■ WHAT TO WORK ON:
Nothing but the lines from the top of the records through the line with "贫穷的农村是不知道牙刷牙膏的存在的，压根儿就没听说过。" should be returned, exactly, and without pictures.

# # # # # # #

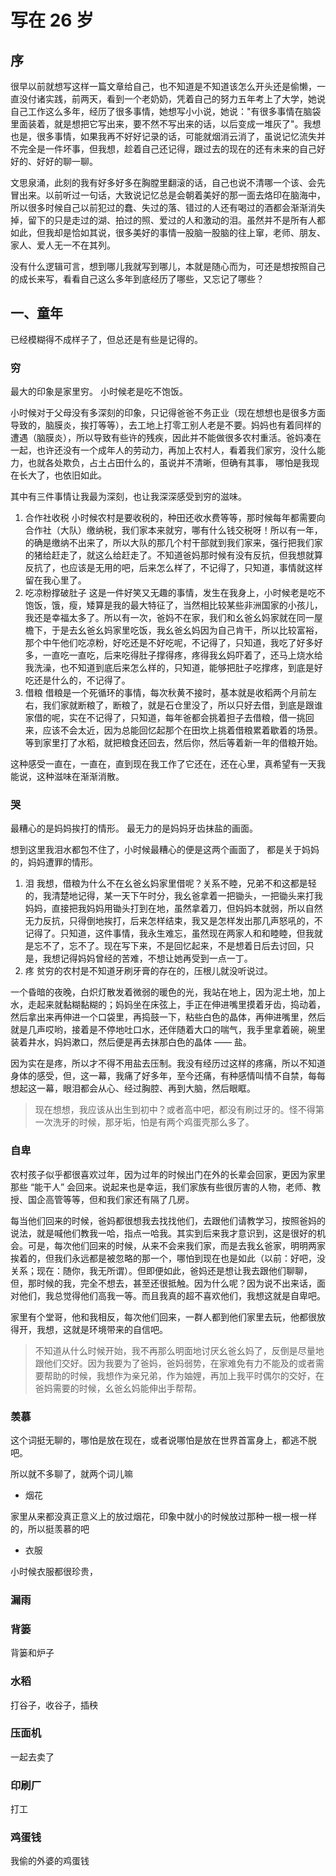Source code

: # 写在 26 岁
## 序
很早以前就想写这样一篇文章给自己，也不知道是不知道该怎么开头还是偷懒，一直没付诸实践，前两天，看到一个老奶奶，凭着自己的努力五年考上了大学，她说自己工作这么多年，经历了很多事情，她想写小小说，她说："有很多事情在脑袋里面装着，就是想把它写出来，要不然不写出来的话，以后变成一堆灰了"。我想也是，很多事情，如果我再不好好记录的话，可能就烟消云消了，虽说记忆流失并不完全是一件坏事，但我想，趁着自己还记得，跟过去的现在的还有未来的自己好好的、好好的聊一聊。

文思泉涌，此刻的我有好多好多在胸膛里翻滚的话，自己也说不清哪一个该、会先冒出来。以前听过一句话，大致说记忆总是会朝着美好的那一面去烙印在脑海中，所以很多时候自己以前犯过的蠢、失过的落、错过的人还有喝过的酒都会渐渐消失掉，留下的只是走过的湖、拍过的照、爱过的人和激动的泪。虽然并不是所有人都如此，但我却是恰如其说，很多美好的事情一股脑一股脑的往上窜，老师、朋友、家人、爱人无一不在其列。

没有什么逻辑可言，想到哪儿我就写到哪儿，本就是随心而为，可还是想按照自己的成长来写，看看自己这么多年到底经历了哪些，又忘记了哪些？

## 一、童年
已经模糊得不成样子了，但总还是有些是记得的。
### 穷
最大的印象是家里穷。
小时候老是吃不饱饭。

小时候对于父母没有多深刻的印象，只记得爸爸不务正业（现在想想也是很多方面导致的，脑膜炎，挨打等等），去工地上打零工别人老是不要。妈妈也有着同样的遭遇（脑膜炎），所以导致有些许的残疾，因此并不能做很多农村重活。爸妈凑在一起，也许还没有一个成年人的劳动力，再加上农村人，看着我们家穷，没什么能力，也就各处欺负，占土占田什么的，虽说并不清晰，但确有其事， 哪怕是我现在长大了，也依旧如此。

其中有三件事情让我最为深刻，也让我深深感受到穷的滋味。
1. 合作社收税
小时候农村是要收税的，种田还收水费等等，那时候每年都需要向合作社（大队）缴纳税，我们家本来就穷，哪有什么钱交税呀！所以有一年，的确是缴纳不出来了，所以大队的那几个村干部就到我们家来，强行把我们家的猪给赶走了，就这么给赶走了。不知道爸妈那时候有没有反抗，但我想就算反抗了，也应该是无用的吧，后来怎么样了，不记得了，只知道，事情就这样留在我心里了。
2. 吃凉粉撑破肚子
这是一件好笑又无趣的事情，发生在我身上，小时候老是吃不饱饭，饿，瘦，矮算是我的最大特征了，当然相比较某些非洲国家的小孩儿，我还是幸福太多了。所以有一次，爸妈不在家，我们和幺爸幺妈家就在同一屋檐下，于是去幺爸幺妈家里吃饭，我幺爸幺妈因为自己肯干，所以比较富裕，那个中午他们吃凉粉，好吃还是不好吃呢，不记得了，只知道，我吃了好多好多，一直吃一直吃，后来吃得肚子撑得疼，疼得我幺妈吓着了，还马上烧水给我洗澡，也不知道到底后来怎么样的，只知道，能够把肚子吃撑疼，到底是好吃还是什么的，不记得了。
3. 借粮
借粮是一个死循环的事情，每次秋黄不接时，基本就是收稻两个月前左右，我们家就断粮了，断粮了，就是石仓里没了，所以只好去借，到底是跟谁家借的呢，实在不记得了，只知道，每年爸都会挑着担子去借粮，借一挑回来，应该不会太近，因为总能回忆起那个在田坎上挑着借粮累着歇着的场景。等到家里打了水稻，就把粮食还回去，然后你，然后等着新一年的借粮开始。

这种感受一直在，一直在，直到现在我工作了它还在，还在心里，真希望有一天我能说，这种滋味在渐渐消散。
### 哭
最糟心的是妈妈挨打的情形。
最无力的是妈妈牙齿抹盐的画面。

想到这里我泪水都包不住了，小时候最糟心的便是这两个画面了， 都是关于妈妈的，妈妈遭罪的情形。
1. 泪
我想，借粮为什么不在幺爸幺妈家里借呢？关系不睦，兄弟不和这都是轻的，我清楚地记得，某一天下午时分，我幺爸拿着一把锄头，一把锄头来打我妈妈，直接把我妈妈用锄头打到在地，虽然拿着刀，但妈妈本就弱，所以自然无力反抗，只得倒地挨打，后来怎样结束，我又是怎样发出那几声怒吼的，不记得了。只知道，这件事情，我永生难忘，虽然现在两家人和和睦睦，但我就是忘不了，忘不了。现在写下来，不是回忆起来，不是想着日后去讨回，只是，我想记得妈妈曾经的苦难，不想让她再受到一点一丁。
2. 疼
贫穷的农村是不知道牙刷牙膏的存在的，压根儿就没听说过。

一个昏暗的夜晚，白炽灯散发着微弱的暖色的光，我站在地上，因为泥土地，加上水，走起来就黏糊黏糊的；妈妈坐在床弦上，手正在伸进嘴里摸着牙齿，捣动着，然后拿出来再伸进一个口袋里，再捣鼓一下，粘些白色的晶体，再伸进嘴里，然后就是几声哎哟，接着是不停地吐口水，还伴随着大口的喘气，我手里拿着碗，碗里装着井水，妈妈漱口，然后便是再去抹那白色的晶体 —— 盐。

因为实在是疼，所以才不得不用盐去压制。我没有经历过这样的疼痛，所以不知道身体的感受，但，这一幕，我痛了好多年，至今还痛，有种感情叫情不自禁，每每想起这一幕，眼泪都会从心、经过胸腔、再到大脑，然后眼眶。

> 现在想想，我应该从出生到初中？或者高中吧，都没有刷过牙的。怪不得第一次洗牙的时候，那牙垢，怕是有两个鸡蛋壳那么多了。

### 自卑

农村孩子似乎都很喜欢过年，因为过年的时候出门在外的长辈会回家，更因为家里那些 “能干人” 会回来。说起来也是幸运，我们家族有些很厉害的人物，老师、教授、国企高管等等，但和我们家还有隔了几房。

每当他们回来的时候，爸妈都很想我去找找他们，去跟他们请教学习，按照爸妈的说法，就是喊他们教我一哈，指点一哈我。其实到后来我才意识到，这是很好的机会。可是，每次他们回来的时候，从来不会来我们家，而是去我幺爸家，明明两家挨着的，但我们永远都是被忽略的那一个，哪怕到现在也是如此（以前：好吧，没关系；现在：随你，我无所谓）。但即便如此，爸妈还是想让我去跟他们聊聊，但，那时候的我，完全不想去，甚至还很抵触。因为什么呢？因为说不出来话，面对他们，我总觉得他们高我一等。而且我真的超不喜欢他们，我想这就是自卑吧。

家里有个堂哥，他和我相反，每次他们回来，一群人都到他们家里去玩，他都很放得开，我想，这就是环境带来的自信吧。

> 不知道从什么时候开始，我不再那么明面地讨厌幺爸幺妈了，反倒是尽量地跟他们交好。因为我要为了爸妈，爸妈弱势，在家难免有力不能及的或者需要帮助的时候，我想作为亲兄弟，作为妯娌，再加上我平时偶尔的交好，在爸妈需要的时候，幺爸幺妈能伸出手帮帮。

### 羡慕

这个词挺无聊的，哪怕是放在现在，或者说哪怕是放在世界首富身上，都逃不脱吧。

所以就不多聊了，就两个词儿嘛

- 烟花

家里从来都没真正意义上的放过烟花，印象中就小的时候放过那种一根一根一样的，所以挺羡慕的吧

- 衣服

小时候衣服都很珍贵，

### 漏雨

### 背篓
背篓和炉子

### 水稻

打谷子，收谷子，插秧

### 压面机

一起去卖了

### 印刷厂

打工

### 鸡蛋钱

我偷的外婆的鸡蛋钱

# # # # # # #

■ ANSWER SPACE:
Source code

: # 写在 26 岁
## 序
很早以前就想写这样一篇文章给自己，也不知道是不知道该怎么开头还是偷懒，一直没付诸实践，前两天，看到一个老奶奶，凭着自己的努力五年考上了大学，她说自己工作这么多年，经历了很多事情，她想写小小说，她说："有很多事情在脑袋里面装着，就是想把它写出来，要不然不写出来的话，以后变成一堆灰了"。我想也是，很多事情，如果我再不好好记录的话，可能就烟消云消了，虽说记忆流失并不完全是一件坏事，但我想，趁着自己还记得，跟过去的现在的还有未来的自己好好的、好好的聊一聊。

文思泉涌，此刻的我有好多好多在胸膛里翻滚的话，自己也说不清哪一个该、会先冒出来。以前听过一句话，大致说记忆总是会朝着美好的那一面去烙印在脑海中，所以很多时候自己以前犯过的蠢、失过的落、错过的人还有喝过的酒都会渐渐消失掉，留下的只是走过的湖、拍过的照、爱过的人和激动的泪。虽然并不是所有人都如此，但我却是恰如其说，很多美好的事情一股脑一股脑的往上窜，老师、朋友、家人、爱人无一不在其列。

没有什么逻辑可言，想到哪儿我就写到哪儿，本就是随心而为，可还是想按照自己的成长来写，看看自己这么多年到底经历了哪些，又忘记了哪些？

## 一、童年
已经模糊得不成样子了，但总还是有些是记得的。
### 穷
最大的印象是家里穷。
小时候老是吃不饱饭。

小时候对于父母没有多深刻的印象，只记得爸爸不务正业（现在想想也是很多方面导致的，脑膜炎，挨打等等），去工地上打零工别人老是不要。妈妈也有着同样的遭遇（脑膜炎），所以导致有些许的残疾，因此并不能做很多农村重活。爸妈凑在一起，也许还没有一个成年人的劳动力，再加上农村人，看着我们家穷，没什么能力，也就各处欺负，占土占田什么的，虽说并不清晰，但确有其事， 哪怕是我现在长大了，也依旧如此。

其中有三件事情让我最为深刻，也让我深深感受到穷的滋味。
1. 合作社收税
小时候农村是要收税的，种田还收水费等等，那时候每年都需要向合作社（大队）缴纳税，我们家本来就穷，哪有什么钱交税呀！所以有一年，的确是缴纳不出来了，所以大队的那几个村干部就到我们家来，强行把我们家的猪给赶走了，就这么给赶走了。不知道爸妈那时候有没有反抗，但我想就算反抗了，也应该是无用的吧，后来怎么样了，不记得了，只知道，事情就这样留在我心里了。
2. 吃凉粉撑破肚子
这是一件好笑又无趣的事情，发生在我身上，小时候老是吃不饱饭，饿，瘦，矮算是我的最大特征了，当然相比较某些非洲国家的小孩儿，我还是幸福太多了。所以有一次，爸妈不在家，我们和幺爸幺妈家就在同一屋檐下，于是去幺爸幺妈家里吃饭，我幺爸幺妈因为自己肯干，所以比较富裕，那个中午他们吃凉粉，好吃还是不好吃呢，不记得了，只知道，我吃了好多好多，一直吃一直吃，后来吃得肚子撑得疼，疼得我幺妈吓着了，还马上烧水给我洗澡，也不知道到底后来怎么样的，只知道，能够把肚子吃撑疼，到底是好吃还是什么的，不记得了。
3. 借粮
借粮是一个死循环的事情，每次秋黄不接时，基本就是收稻两个月前左右，我们家就断粮了，断粮了，就是石仓里没了，所以只好去借，到底是跟谁家借的呢，实在不记得了，只知道，每年爸都会挑着担子去借粮，借一挑回来，应该不会太近，因为总能回忆起那个在田坎上挑着借粮累着歇着的场景。等到家里打了水稻，就把粮食还回去，然后你，然后等着新一年的借粮开始。

这种感受一直在，一直在，直到现在我工作了它还在，还在心里，真希望有一天我能说，这种滋味在渐渐消散。
### 哭
最糟心的是妈妈挨打的情形。
最无力的是妈妈牙齿抹盐的画面。

想到这里我泪水都包不住了，小时候最糟心的便是这两个画面了， 都是关于妈妈的，妈妈遭罪的情形。
1. 泪
我想，借粮为什么不在幺爸幺妈家里借呢？关系不睦，兄弟不和这都是轻的，我清楚地记得，某一天下午时分，我幺爸拿着一把锄头，一把锄头来打我妈妈，直接把我妈妈用锄头打到在地，虽然拿着刀，但妈妈本就弱，所以自然无力反抗，只得倒地挨打，后来怎样结束，我又是怎样发出那几声怒吼的，不记得了。只知道，这件事情，我永生难忘，虽然现在两家人和和睦睦，但我就是忘不了，忘不了。现在写下来，不是回忆起来，不是想着日后去讨回，只是，我想记得妈妈曾经的苦难，不想让她再受到一点一丁。
2. 疼
贫穷的农村是不知道牙刷牙膏的存在的，压根儿就没听说过。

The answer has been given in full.